English presenter (born 1973)

Christian Howes (born 16 January 1973) is a public speaker and English television social media pundit, best known for working on the Big Brother spin-off show Bit on the Side, providing a weekly update with Emma Willis.

==Television==

===Big Brother's Bit on the Side===
For Big Brother 12, Howes provided a weekly update on the sofa with Emma Willis. Christian analyses social media data and creates visualisations to provide content and discussion around what television audiences think of programmes and shows.

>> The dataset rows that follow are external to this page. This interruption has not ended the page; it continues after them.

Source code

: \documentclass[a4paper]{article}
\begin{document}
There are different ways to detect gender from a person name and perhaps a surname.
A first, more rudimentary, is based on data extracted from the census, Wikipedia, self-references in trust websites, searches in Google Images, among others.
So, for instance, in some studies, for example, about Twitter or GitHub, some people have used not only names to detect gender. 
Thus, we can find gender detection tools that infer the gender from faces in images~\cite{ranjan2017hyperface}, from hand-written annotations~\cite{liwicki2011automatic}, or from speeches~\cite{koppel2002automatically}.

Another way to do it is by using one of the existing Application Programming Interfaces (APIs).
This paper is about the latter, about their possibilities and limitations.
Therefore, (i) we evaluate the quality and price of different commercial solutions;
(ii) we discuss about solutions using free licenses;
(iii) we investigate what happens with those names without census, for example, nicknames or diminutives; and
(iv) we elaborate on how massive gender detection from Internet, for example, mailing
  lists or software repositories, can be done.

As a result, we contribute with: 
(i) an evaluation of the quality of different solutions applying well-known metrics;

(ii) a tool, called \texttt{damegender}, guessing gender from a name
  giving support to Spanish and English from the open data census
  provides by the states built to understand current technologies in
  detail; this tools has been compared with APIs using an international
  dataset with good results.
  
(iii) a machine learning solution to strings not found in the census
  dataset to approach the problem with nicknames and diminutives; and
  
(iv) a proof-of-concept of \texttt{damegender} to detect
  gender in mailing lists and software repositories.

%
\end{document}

Howes continued his analysis role in Big Brother 13 in 2012. He also wrote a blog for the Big Brother website and Facebook page. Howes has also blogged for the fansite BBSpy.

===BT Sport===
From 1 August 2013, Howes will appear on three shows each week; including The Clare Balding Show, BT Sports Panel and BT Sport Live on Mondays and Fridays.

===This Morning===
In 2013, Christian appeared three times a week on This Morning Summer providing analysis for the viewers at home, of the topics that were discussed in show.

===Other work===
Howes has also started to do the same analysis for the National Lottery and appeared on EuroMillions shows alongside O.J. Borg on 18 May 2012 and Matt Johnson on 20 July 2012
And more recently appeared on Channel4's alternative election night in 2015

He has also used the same social data to analyse public opinion to world events.